Wayland made some huge design changes, and those changes all have pros and cons. How do we tend to communicate about pros and cons? By complaining.
It sucks that Xorg's accessibility features are so baked-in that you must be compatible with them; because that demand can become a wall of assumptions. It sucks that Wayland leaves 100% of accessibility to the compositor; because that creates a lot of redundant work, and the best implementations get siloed into plasma or gnome, creating multiple smaller instances of the tight integration that made UX less flexible to begin with.
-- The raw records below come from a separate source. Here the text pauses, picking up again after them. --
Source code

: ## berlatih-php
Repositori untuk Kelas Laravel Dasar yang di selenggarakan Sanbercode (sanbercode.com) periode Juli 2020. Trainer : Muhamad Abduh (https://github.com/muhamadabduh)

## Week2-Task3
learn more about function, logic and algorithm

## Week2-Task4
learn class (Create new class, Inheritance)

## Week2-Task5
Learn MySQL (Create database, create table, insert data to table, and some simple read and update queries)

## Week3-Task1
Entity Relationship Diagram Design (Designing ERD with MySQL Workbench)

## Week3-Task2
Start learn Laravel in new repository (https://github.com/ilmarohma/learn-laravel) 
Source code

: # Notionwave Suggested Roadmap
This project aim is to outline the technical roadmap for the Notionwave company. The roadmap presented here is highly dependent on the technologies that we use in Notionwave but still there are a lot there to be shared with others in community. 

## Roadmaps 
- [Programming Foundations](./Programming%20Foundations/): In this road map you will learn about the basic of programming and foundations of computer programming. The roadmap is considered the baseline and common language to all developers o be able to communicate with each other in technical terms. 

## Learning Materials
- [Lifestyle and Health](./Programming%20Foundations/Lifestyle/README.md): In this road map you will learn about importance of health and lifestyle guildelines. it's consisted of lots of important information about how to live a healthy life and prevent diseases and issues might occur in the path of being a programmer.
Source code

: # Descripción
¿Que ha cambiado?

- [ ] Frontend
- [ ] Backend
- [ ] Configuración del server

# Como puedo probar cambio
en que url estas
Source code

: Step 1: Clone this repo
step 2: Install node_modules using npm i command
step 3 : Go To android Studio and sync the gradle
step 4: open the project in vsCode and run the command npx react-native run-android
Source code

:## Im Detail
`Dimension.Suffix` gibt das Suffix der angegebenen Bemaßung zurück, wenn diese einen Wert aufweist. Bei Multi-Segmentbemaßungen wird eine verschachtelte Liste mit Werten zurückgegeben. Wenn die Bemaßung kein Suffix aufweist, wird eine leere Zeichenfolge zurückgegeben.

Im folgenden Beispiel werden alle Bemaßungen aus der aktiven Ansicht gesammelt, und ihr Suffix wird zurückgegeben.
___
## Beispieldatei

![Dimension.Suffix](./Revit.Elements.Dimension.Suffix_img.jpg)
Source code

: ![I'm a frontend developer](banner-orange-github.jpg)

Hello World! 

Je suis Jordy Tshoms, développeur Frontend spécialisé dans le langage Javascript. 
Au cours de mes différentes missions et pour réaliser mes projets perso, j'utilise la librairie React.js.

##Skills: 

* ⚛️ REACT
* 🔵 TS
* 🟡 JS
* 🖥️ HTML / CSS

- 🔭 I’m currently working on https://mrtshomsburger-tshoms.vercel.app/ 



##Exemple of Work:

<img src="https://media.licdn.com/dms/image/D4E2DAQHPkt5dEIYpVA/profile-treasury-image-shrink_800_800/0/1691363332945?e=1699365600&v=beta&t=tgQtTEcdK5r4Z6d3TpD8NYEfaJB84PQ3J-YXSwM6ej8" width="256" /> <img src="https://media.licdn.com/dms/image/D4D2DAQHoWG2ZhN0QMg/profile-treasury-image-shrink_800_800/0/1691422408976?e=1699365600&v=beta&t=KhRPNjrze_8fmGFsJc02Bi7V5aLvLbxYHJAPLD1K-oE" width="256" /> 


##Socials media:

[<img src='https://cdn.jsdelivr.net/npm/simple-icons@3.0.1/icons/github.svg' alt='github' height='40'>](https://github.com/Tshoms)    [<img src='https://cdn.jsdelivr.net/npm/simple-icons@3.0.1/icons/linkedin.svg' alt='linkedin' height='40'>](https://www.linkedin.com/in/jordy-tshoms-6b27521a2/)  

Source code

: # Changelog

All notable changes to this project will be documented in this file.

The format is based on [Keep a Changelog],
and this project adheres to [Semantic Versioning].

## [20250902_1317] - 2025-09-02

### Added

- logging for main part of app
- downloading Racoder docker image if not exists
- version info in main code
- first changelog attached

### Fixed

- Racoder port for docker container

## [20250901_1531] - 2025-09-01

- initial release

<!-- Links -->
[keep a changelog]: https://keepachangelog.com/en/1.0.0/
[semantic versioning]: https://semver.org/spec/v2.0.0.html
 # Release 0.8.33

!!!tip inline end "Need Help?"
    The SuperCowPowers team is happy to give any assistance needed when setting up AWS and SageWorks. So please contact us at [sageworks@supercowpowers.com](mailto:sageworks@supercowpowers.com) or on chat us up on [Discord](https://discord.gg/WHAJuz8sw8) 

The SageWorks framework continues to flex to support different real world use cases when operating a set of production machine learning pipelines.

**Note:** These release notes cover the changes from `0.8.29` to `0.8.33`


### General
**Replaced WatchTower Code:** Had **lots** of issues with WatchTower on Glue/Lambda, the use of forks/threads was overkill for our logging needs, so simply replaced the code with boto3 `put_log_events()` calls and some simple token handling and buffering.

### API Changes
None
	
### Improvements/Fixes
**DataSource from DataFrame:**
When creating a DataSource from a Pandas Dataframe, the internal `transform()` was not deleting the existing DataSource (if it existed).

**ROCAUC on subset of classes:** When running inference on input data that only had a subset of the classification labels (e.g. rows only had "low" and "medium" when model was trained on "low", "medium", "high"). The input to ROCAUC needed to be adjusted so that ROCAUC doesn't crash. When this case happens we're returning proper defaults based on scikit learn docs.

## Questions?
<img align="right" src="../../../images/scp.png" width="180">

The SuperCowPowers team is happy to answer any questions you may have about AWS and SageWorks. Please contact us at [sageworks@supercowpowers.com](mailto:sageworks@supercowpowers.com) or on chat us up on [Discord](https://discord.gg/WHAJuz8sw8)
Using Xorg, you can run an incredibly lightweight window manager that never even thought about managing keymaps, adjusting mouse acceleration, setting the display resolution, etc., because that's not it's job. I can get absolutely everything I want from i3wm on Xorg... except fractional scaling. So far, it looks like plasma is the only one that has really figured that one out, and I still get a tiny pointer sometimes.
The best thing about free software is that we can choose how it works. The more tightly integrated the pieces are, the fewer choices are available. Fewer choices results in more complaining. Wayland may be the most significant instance of this pattern in Linux history. The second most significant instance was already present: Desktop Environments.
The biggest source of complaints I have is that the best aspects of plasma are trapped inside KDE. If you want the best Wayland compositor out there, you have to have it wrapped in an entire full-featured Desktop Environment.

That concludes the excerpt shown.